CursiveLike many language enthusiasts, I was dismayed by two recent New Yorker pieces implicitly criticizing the field of modern linguistics. The first was a negative review of Henry Hitching’s The Language Wars: A History of Proper English, the second a follow-up post by Ryan Bloom on the magazine’s ‘Page-Turner’ blog. Eminent folks like Ben Zimmer and Steven Pinker have already weighed in with excellent responses.

Here’s a particularly egregious quote, from Bloom’s post:

All of the complex linguistic theories of language acquisition and whether grammar is universally hardwired or learned through practice don’t matter one bit in practical everyday living.

This makes as much sense as saying, ‘all this junk about gravity and quantum mechanics doesn’t matter one bit when I’m playing tennis.’ Theoretical linguists don’t tell people how to speak, just as theoretical physicists don’t tell people how to play a game that involves physics.

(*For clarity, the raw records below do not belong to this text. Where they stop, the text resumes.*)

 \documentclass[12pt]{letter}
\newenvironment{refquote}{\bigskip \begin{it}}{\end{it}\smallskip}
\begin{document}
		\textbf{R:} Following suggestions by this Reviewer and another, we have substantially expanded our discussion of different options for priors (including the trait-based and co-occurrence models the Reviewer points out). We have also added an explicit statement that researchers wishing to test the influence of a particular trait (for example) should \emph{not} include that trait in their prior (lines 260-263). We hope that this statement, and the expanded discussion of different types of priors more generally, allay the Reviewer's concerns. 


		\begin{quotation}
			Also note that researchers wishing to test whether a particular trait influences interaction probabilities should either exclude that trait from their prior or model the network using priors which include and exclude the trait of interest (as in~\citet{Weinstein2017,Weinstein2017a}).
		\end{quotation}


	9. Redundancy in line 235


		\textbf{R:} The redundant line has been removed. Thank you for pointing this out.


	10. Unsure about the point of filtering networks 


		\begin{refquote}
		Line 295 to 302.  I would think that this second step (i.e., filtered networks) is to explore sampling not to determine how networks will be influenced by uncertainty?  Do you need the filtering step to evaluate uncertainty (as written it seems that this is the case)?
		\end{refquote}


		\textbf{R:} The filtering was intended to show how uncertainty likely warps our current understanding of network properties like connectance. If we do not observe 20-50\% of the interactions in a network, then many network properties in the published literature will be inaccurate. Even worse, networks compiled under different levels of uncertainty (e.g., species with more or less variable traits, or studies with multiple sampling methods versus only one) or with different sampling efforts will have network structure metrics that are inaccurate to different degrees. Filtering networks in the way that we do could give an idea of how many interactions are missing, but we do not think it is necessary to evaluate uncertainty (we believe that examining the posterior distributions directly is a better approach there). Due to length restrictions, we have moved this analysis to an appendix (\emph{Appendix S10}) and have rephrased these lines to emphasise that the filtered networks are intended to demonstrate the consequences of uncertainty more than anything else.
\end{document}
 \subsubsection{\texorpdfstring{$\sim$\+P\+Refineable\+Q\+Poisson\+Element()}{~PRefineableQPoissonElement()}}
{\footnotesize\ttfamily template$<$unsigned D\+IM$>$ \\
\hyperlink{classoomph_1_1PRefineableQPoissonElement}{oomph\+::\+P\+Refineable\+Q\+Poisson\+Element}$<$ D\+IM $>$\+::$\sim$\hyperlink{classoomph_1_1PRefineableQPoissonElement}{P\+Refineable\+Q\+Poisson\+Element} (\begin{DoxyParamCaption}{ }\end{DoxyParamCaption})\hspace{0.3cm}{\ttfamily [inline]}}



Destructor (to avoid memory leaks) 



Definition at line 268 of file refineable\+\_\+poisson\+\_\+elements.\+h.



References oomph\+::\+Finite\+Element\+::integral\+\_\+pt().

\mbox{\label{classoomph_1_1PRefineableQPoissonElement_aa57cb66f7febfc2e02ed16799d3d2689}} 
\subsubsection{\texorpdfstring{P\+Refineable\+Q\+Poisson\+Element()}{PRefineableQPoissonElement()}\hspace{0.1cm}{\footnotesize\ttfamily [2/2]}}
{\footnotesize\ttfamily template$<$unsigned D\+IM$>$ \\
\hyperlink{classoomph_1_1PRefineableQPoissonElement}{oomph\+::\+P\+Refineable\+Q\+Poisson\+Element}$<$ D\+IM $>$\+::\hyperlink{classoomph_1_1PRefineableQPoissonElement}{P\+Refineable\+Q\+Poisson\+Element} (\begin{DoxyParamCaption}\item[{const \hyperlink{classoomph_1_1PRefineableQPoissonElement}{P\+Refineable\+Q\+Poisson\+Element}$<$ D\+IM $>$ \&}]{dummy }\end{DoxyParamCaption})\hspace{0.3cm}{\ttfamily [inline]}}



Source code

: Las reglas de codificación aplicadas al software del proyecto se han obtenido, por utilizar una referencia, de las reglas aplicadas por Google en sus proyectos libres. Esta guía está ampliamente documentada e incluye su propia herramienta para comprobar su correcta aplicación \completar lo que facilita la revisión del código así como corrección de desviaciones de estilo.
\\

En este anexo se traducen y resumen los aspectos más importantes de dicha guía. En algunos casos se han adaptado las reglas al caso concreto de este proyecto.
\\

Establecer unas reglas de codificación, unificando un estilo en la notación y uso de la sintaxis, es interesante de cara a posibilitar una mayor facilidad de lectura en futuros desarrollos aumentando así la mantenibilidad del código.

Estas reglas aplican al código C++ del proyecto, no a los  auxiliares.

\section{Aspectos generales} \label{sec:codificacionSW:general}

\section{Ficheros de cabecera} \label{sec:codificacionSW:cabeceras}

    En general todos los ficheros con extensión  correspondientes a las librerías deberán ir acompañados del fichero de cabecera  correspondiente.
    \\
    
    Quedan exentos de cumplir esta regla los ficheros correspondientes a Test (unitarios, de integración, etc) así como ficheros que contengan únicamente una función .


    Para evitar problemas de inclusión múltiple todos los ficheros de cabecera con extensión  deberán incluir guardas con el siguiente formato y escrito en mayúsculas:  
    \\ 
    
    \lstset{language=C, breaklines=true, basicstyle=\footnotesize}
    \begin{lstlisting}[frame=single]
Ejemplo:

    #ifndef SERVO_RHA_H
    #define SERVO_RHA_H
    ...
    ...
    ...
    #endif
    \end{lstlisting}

A tennis coach might indirectly draw on principles of physics to train a player, just as a voice teacher may draw on linguistic concepts to refine their pedagogy. But the sciences themselves are not prescribing anything.

But I’m taking an easy shot. The real debate, as the New Yorker articles describe it, is between descriptivists and prescriptivists. For those new to this feud, I’ll over-simplify: prescriptivists see language as something preserved by rigid rules and standards; descriptivists think language can only be described, not regimented. This is not an entirely accurate description of the ‘debate,’ but it seems to be the one that the New Yorker writers are working from.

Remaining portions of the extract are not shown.